Tidak ada shalat yang lebih berat bagi seorang munafiq melainkan shalat fajar dan shalat Isya'. Kalau saja mereka mengetahui keutamaan yang ada pada keduanya, niscaya mereka akan mendatanginya walaupun dengan merangkak. (HR. Bukhari, Kitabul Adzan bab Fadllul Isya fil Jama'ah, no. 657, 2/141)

Ibnu Hibban رحمه الله juga meriwayatkan hadits ini dalam Shahihnya dengan memberi judul bab Dzikrul Bayan bi anna Hataini shalataini atsqalu shalah 'alal Munafiqiin (Keterangan bahwa 2 shalat ini adalah yang paling berat bagi munafikin); lihat al-Ihsan fi Taqrib Shahih Ibni Hibban, kitabus shalah, 5/ 454.

Hadits semakna yang juga mensifati seorang yang meninggalkan shalat jama'ah dengan kemunafikan adalah apa yang diriwayatkan oleh Abu Dawud dalam Sunannya dari Ubay bin Ka'ab. Ia berkata: "Pada suatu hari ketika kami shalat shubuh, Rasulullah صلى الله عليه وسلم bertanya: "Apakah fulan hadir?". Mereka menjawab: "Tidak". (Kemudian beliau صلى الله عليه وسلم menanyakan orang lain):"Apakah si fulan hadir?" Mereka juga menjawab: "Tidak". Kemudian Rasulullah صلى الله عليه وسلم bersabda:
إِنَّ هَاتَيْنِ الصَّلاَتَيْنِ أَثْقَلُ الصَّلَوَاتِ عَلَى الْمُنَافِقِينَ وَلَوْ تَعْلَمُونَ مَا فِيهِمَا َلأَتَيْتُمُوهُمَا وَلَوْ حَبْوًا عَلَى الرُّكَبِ.
Sesungguhnya dua shalat ini adalah shalat yang paling berat atas orang munafiq. Kalau saja kalian tahu apa yang ada pada keduanya, niscaya kalian akan mendatanginya walaupun dengan merangkak. (HR. Abu Dawud dalam Sunan, kitabus shalat, bab Fadllu shalatil jama'ah, no. 550, 2/259; al-Hafidz al-Mundziri berkata: "Hadits ini diriwayatkan oleh Abu Dawud, Nasa'i, Ibnu Khuzaimah, Ibnu Hibban dalam Shahihnya dan Hakim. Telah ditegaskan oleh Yahya Ibnu Ma'in dan adz-Dzuhali bahwa hadits ini shahih; lihat Targhib wa tarhib, 1/264; dihasankan oleh Syaikh al-Albani, lihat Shahih Targhib wa tarhib, 1/238; Shahih Sunan Ibnu Dawud, 1/111 dan Shahih Sunan an-Nasa'i, 1/183)

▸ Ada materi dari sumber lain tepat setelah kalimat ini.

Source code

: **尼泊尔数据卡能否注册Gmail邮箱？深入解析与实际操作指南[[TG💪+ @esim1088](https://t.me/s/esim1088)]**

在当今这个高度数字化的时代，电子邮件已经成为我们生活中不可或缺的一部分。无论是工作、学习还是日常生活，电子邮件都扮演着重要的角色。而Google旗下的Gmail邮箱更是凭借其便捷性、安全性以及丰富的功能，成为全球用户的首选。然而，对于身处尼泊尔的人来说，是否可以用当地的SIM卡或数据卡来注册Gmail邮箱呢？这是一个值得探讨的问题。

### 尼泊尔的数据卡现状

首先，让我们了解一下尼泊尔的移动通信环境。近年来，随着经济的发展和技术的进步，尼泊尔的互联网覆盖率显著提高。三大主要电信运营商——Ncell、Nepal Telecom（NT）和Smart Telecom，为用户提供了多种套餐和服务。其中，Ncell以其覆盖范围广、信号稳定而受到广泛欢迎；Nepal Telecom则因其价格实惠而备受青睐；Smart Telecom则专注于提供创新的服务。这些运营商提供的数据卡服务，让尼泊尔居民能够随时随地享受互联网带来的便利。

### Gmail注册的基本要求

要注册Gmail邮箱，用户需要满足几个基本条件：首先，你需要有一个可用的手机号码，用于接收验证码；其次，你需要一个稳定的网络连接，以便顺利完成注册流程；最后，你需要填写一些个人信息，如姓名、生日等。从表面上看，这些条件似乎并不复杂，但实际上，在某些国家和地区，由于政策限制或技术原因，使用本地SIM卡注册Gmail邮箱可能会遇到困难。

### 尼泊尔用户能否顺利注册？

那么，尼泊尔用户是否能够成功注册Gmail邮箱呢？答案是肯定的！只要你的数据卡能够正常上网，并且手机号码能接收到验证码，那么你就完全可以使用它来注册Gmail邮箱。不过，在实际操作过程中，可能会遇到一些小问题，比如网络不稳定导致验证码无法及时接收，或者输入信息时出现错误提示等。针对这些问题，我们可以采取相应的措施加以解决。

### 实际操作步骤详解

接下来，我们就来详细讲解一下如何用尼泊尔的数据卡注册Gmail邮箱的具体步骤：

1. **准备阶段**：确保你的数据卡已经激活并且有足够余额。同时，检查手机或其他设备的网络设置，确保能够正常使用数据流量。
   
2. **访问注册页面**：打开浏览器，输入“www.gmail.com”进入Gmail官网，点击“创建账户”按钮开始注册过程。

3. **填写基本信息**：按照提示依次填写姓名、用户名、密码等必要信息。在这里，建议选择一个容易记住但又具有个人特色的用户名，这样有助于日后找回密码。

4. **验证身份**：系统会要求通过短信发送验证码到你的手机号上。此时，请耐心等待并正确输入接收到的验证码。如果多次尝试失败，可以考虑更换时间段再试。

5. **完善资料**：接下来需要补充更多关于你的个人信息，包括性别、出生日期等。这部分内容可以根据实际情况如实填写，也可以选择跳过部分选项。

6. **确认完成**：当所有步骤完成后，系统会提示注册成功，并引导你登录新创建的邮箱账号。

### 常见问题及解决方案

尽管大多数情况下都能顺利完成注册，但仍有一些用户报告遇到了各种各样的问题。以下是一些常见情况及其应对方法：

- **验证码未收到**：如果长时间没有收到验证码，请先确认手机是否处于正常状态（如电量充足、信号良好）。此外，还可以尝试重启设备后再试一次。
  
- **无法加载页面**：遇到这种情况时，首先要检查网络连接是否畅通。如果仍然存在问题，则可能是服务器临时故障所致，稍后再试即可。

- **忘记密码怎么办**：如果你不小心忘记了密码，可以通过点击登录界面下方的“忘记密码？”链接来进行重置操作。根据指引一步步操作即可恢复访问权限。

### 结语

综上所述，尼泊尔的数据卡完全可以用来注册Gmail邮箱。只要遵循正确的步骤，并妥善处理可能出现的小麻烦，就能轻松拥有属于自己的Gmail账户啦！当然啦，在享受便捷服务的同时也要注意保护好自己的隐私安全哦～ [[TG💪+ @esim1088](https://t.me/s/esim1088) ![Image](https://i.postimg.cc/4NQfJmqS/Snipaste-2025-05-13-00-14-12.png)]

Juga hadits yang diriwayatkan oleh Thabrani dari Anas bin Malik رضي الله عنه, bahwasanya Nabi صلى الله عليه وسلم bersabda:
لَوْ أَنَّ رَجُلاً دَعَ النَّاسَ إِلَى عَرْقٍ أَوْ مِرْمَاتَيْنِ َلأَجَابُوا إِلَيْهِ وَهُمْ يَدْعُوْنَ إِلَى هَذِهِ الصَّلاَةِ فَي جَمَاعَةٍ فَلاَ يَأْتُوْنَهَا. لَقَدْ هَمَمْتُ أَنْ آمُرَ رَجُلاً أَنْ يُصَلِّيَ بِالنَّاسِ ثُمَّ انْصَرَفَ إِلَى قَوْمٍ سَمِعُوْا النِّدَاءَ فَلَمْ يَجِيْبُوْا فَأَضْرِمُهَا عَلَيْهِمْ نَارًا إِنَّهُ لاَ يَتَخَلَّفَ عَنْهَا إِلاَّ مُنَافِقٌ.

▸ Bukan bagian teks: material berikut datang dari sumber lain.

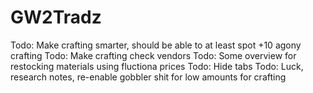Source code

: # GW2Tradz
 Todo: Make crafting smarter, should be able to at least spot +10 agony crafting
 Todo: Make crafting check vendors
 Todo: Some overview for restocking materials using fluctiona prices
 Todo: Hide tabs
 Todo: Luck, research notes, re-enable gobbler shit for low amounts for crafting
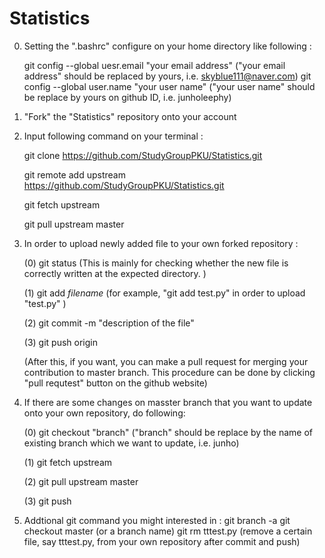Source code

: # Statistics

0. Setting the ".bashrc" configure on your home directory like following :
	
	git config --global uesr.email "your email address"  ("your email address" should be replaced by yours, i.e. skyblue111@naver.com) 
	git config --global user.name "your user name"       ("your user name" should be replace by yours on github ID, i.e. junholeephy)

1. "Fork" the "Statistics" repository onto your account

2. Input following command on your terminal :

	git clone https://github.com/StudyGroupPKU/Statistics.git

	git remote add upstream https://github.com/StudyGroupPKU/Statistics.git

	git fetch upstream

	git pull upstream master

3. In order to upload newly added file to your own forked repository :

	(0)	git status    (This is mainly for checking whether the new file is correctly written at the expected directory. )

	(1) git add *filename*  (for example,  "git add test.py"  in order to upload "test.py" )

	(2) git commit -m  "description of the file"

	(3) git push origin 

	(After this, if you want, you can make a pull request for merging your contribution to master branch. This procedure can be done by clicking "pull requtest" button on the github website)

4. If there are some changes on masster branch that you want to update onto your own repository, do following:
	
	(0) git checkout "branch"   ("branch" should be replace by the name of existing branch which we want to update, i.e. junho)

	(1) git fetch upstream

	(2) git pull upstream master

	(3) git push

5. Addtional git command you might interested in :
	git branch -a
	git checkout master (or a branch name)
	git rm tttest.py		(remove a certain file, say tttest.py, from your own repository after commit and push)



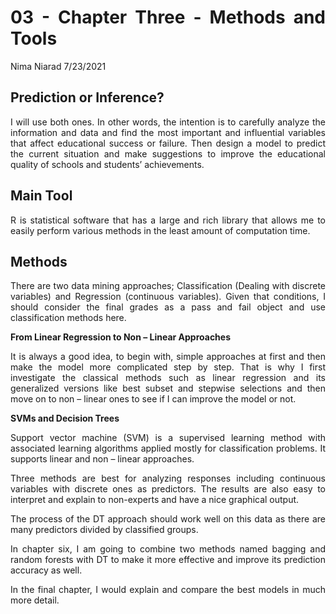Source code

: 03 - Chapter Three - Methods and Tools
================
Nima Niarad
7/23/2021

<style> body {text-align: justify} </style>

<!-- Justify text. -->

## Prediction or Inference?

I will use both ones. In other words, the intention is to carefully
analyze the information and data and find the most important and
influential variables that affect educational success or failure. Then
design a model to predict the current situation and make suggestions to
improve the educational quality of schools and students’ achievements.

## Main Tool

R is statistical software that has a large and rich library that allows
me to easily perform various methods in the least amount of computation
time.

## Methods

There are two data mining approaches; Classification (Dealing with
discrete variables) and Regression (continuous variables). Given that
conditions, I should consider the final grades as a pass and fail object
and use classification methods here.

**From Linear Regression to Non – Linear Approaches**

It is always a good idea, to begin with, simple approaches at first and
then make the model more complicated step by step. That is why I first
investigate the classical methods such as linear regression and its
generalized versions like best subset and stepwise selections and then
move on to non – linear ones to see if I can improve the model or not.

**SVMs and Decision Trees**

Support vector machine (SVM) is a supervised learning method with
associated learning algorithms applied mostly for classification
problems. It supports linear and non – linear approaches.

Three methods are best for analyzing responses including continuous
variables with discrete ones as predictors. The results are also easy to
interpret and explain to non-experts and have a nice graphical output.

The process of the DT approach should work well on this data as there
are many predictors divided by classified groups.

In chapter six, I am going to combine two methods named bagging and
random forests with DT to make it more effective and improve its
prediction accuracy as well.

In the final chapter, I would explain and compare the best models in
much more detail.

Kalau saja seseorang dipanggil untuk makan sop tulang atau punggung kambing, niscaya mereka akan mendatanginya. Sedangkan jika mereka dipanggil untuk shalat berjama'ah, mereka tidak mendatanginya. Sungguh aku sangat ingin menyuruh seseorang mengimami shalat jama'ah bersama manusia, kemudian aku pergi kepada mereka yang mendengarkan adzan, tapi tidak mendatanginya, kemudian aku bakar rumah-rumah mereka dengan api. Sungguh tidaklah meninggalkan shalat jama'ah, kecuali munafiq. (Berkata al-Haitsami: "Hadits ini diriwayatkan oleh Thabrani dalam Mu'jamul Aushath. Para perawi-perawi semuanya tsiqah". Lihat Majma'uz Zawaid kitabus shalah bab tasydid fi tarkil jama'ah, 2/43)

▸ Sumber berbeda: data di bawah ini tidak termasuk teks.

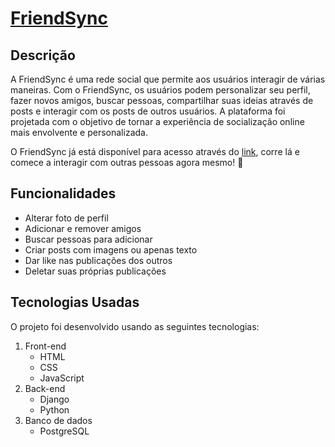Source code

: # [FriendSync ](http://34.16.133.13/)

## Descrição
  A FriendSync é uma rede social que permite aos usuários interagir de várias maneiras. Com o FriendSync, os usuários podem personalizar seu perfil,
  fazer novos amigos, buscar pessoas, compartilhar suas ideias através de posts e interagir com os posts de outros usuários. A plataforma foi projetada com o objetivo
  de tornar a experiência de socialização online mais envolvente e personalizada.
  
O FriendSync já está disponível para acesso através do [link](http://34.16.133.13/), corre lá e comece a interagir com outras pessoas agora mesmo!  🚀



## Funcionalidades
  - Alterar foto de perfil
  - Adicionar e remover amigos
  - Buscar pessoas para adicionar
  - Criar posts com imagens ou apenas texto
  - Dar like nas publicações dos outros
  - Deletar suas próprias publicações

## Tecnologias Usadas
  O projeto foi desenvolvido usando as seguintes tecnologias:
  1. Front-end
     - HTML
     - CSS
     - JavaScript
  2. Back-end
     - Django
     -  Python
  3. Banco de dados
     - PostgreSQL
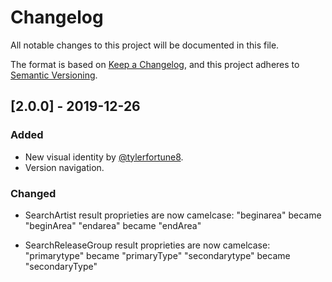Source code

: # Changelog
All notable changes to this project will be documented in this file.

The format is based on [Keep a Changelog](https://keepachangelog.com/en/1.0.0/),
and this project adheres to [Semantic Versioning](https://semver.org/spec/v2.0.0.html).

## [2.0.0] - 2019-12-26
### Added
- New visual identity by [@tylerfortune8](https://github.com/tylerfortune8).
- Version navigation.

### Changed
- SearchArtist result proprieties are now camelcase: 
  "beginarea" became "beginArea"
  "endarea" became "endArea"

- SearchReleaseGroup result proprieties are now camelcase: 
  "primarytype" became "primaryType"
  "secondarytype" became "secondaryType"
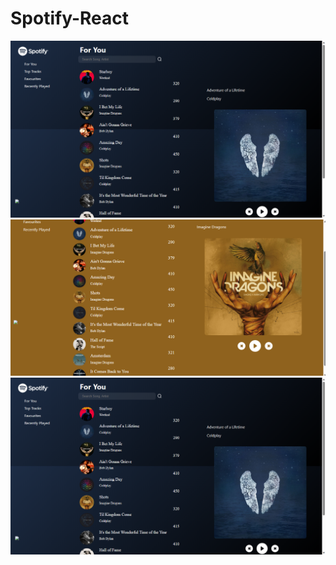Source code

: # Spotify-React

![Alt Text](https://github.com/Shefalidesai/Spotify-React/blob/main/Screenshot%20(14).png)
![Alt Text](https://github.com/Shefalidesai/Spotify-React/blob/main/Screenshot%20(18).png)
![Alt Text](https://github.com/Shefalidesai/Spotify-React/blob/main/Screenshot%20(14).png)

Diriwayatkan pula oleh Ibnu Abi Syaibah رحمه الله dari Abi Umair bin Anas: menyampaikan kepadaku paman-pamanku dari kalangan Anshar رضي الله عنهم, mereka berkata: bersabda Rasulullah صلى الله عليه وسلم:
مَا يَشْهَدُهُمَا مَنَافِقٌ يَعْنِي الْعِشَاءَ وَالْفَجْرَ.
Tidak akan menghadiri keduanya seorang munafiq, yakni shalat Isya' dan shalat Fajar. (HR. Ibnu Abi Syaibah dalam Mushannaf, kitabus shalawat, bab Takhalufil Isya' wal Fajr. Berkata al-Hafidz Ibnu Hajar: "Diriwayatkan oleh Ibnu Abi Syaibah dan Sa'id bin Manshur dengan sanad shahih dari Abi Umair bin Anas. Lihat Fathul Baari, 2/127)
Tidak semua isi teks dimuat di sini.